Serve runs on Ray and utilizes Ray actors.

There are three kinds of actors that are created to make up a Serve instance:

  • Controller: A global actor unique to each Serve instance that manages the control plane. The Controller is responsible for creating, updating, and destroying other actors. Serve API calls like client.create_backend, client.create_endpoint make remote calls to the Controller.

  • Router: There is one router per node. Each router is a Uvicorn HTTP server that accepts incoming requests, forwards them to replicas, and responds once they are completed.

  • Worker Replica: Worker replicas actually execute the code in response to a request. For example, they may contain an instantiation of an ML model. Each replica processes individual requests or batches of requests from the routers.

Lifetime of a Request

When an HTTP request is sent to the router, the follow things happen:

  • The HTTP request is received and parsed.

  • The correct endpoint associated with the HTTP url path is looked up.

  • One or more backends is selected to handle the request given the traffic splitting and shadow testing rules. The requests for each backend are placed on a queue.

  • For each request in a backend queue, an available replica is looked up and the request is sent to it. If there are no available replicas (there are more than max_concurrent_queries requests outstanding), the request is left in the queue until an outstanding request is finished.

Each replica maintains a queue of requests and processes one batch of requests at a time.

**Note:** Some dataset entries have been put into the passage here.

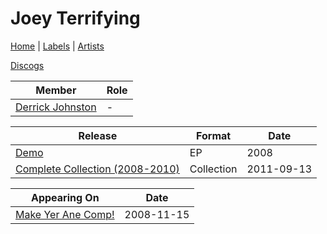 # Joey Terrifying

[Home](../index.md) | [Labels](../labels.md) | [Artists](../artists.md)

[Discogs](https://www.discogs.com/artist/1654049-Joey-Terrifying)

| Member | Role |
|---|---|
| [Derrick Johnston](derrick-johnston.md) | - |

| Release | Format | Date |
|---|---|---|
| [Demo](../releases/joey-terrifying-demo.md) | EP | 2008 |
| [Complete Collection (2008​-​2010)](../releases/joey-terrifying-complete-collection.md) | Collection |  2011-09-13 |

| Appearing On | Date |
|---|---|
[Make Yer Ane Comp!](../releases/various-make-yer-ane-comp.md)  | 2008-11-15 |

By default the batch size is 1, you can increase the batch size <ref> to increase throughput. If the handler (the function for the backend or __call__) is async, the replica will not wait for the handler to run; otherwise, the replica will block until the handler returns.

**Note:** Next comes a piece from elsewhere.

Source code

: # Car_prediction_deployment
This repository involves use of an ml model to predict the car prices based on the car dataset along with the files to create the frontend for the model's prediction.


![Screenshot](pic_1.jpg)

How does Serve handle fault tolerance?

Application errors like exceptions in your model evaluation code are caught and wrapped. A 500 status code will be returned with the traceback information. The replica will be able to continue to handle requests.

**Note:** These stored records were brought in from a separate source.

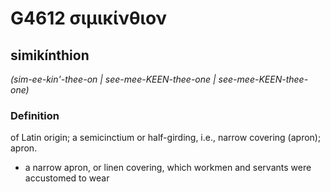 # G4612 σιμικίνθιον

## simikínthion

_(sim-ee-kin'-thee-on | see-mee-KEEN-thee-one | see-mee-KEEN-thee-one)_

### Definition

of Latin origin; a semicinctium or half-girding, i.e., narrow covering (apron); apron.

- a narrow apron, or linen covering, which workmen and servants were accustomed to wear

Machine errors and faults will be handled by Ray. Serve utilizes the actor reconstruction capability. For example, when a machine hosting any of the actors crashes, those actors will be automatically restarted on another available machine. All data in the Controller (routing policies, backend configurations, etc) is checkpointed to the Ray. Transient data in the router and the replica (like network connections and internal request queues) will be lost upon failure.

How does Serve ensure horizontal scalability and availability?

Serve starts one router per node. Each router will bind the same port. You should be able to reach Serve and send requests to any models via any of the servers.

This architecture ensures horizontal scalability for Serve. You can scale the router by adding more nodes and scale the model by increasing the number of replicas.

How do ServeHandles work?

ServeHandles wrap a handle to the router actor on the same node. When a request is sent from one via replica to another via the handle, the requests go through the same data path as incoming HTTP requests. This enables the same backend selection and batching procedures to happen. ServeHandles are often used to implement model composition.

What happens to large requests?

Serve utilizes Ray’s shared memory object store and in process memory store. Small request objects are directly sent between actors via network call. Larger request objects (100KiB+) are written to a distributed shared memory store and the replica can read them via zero-copy read.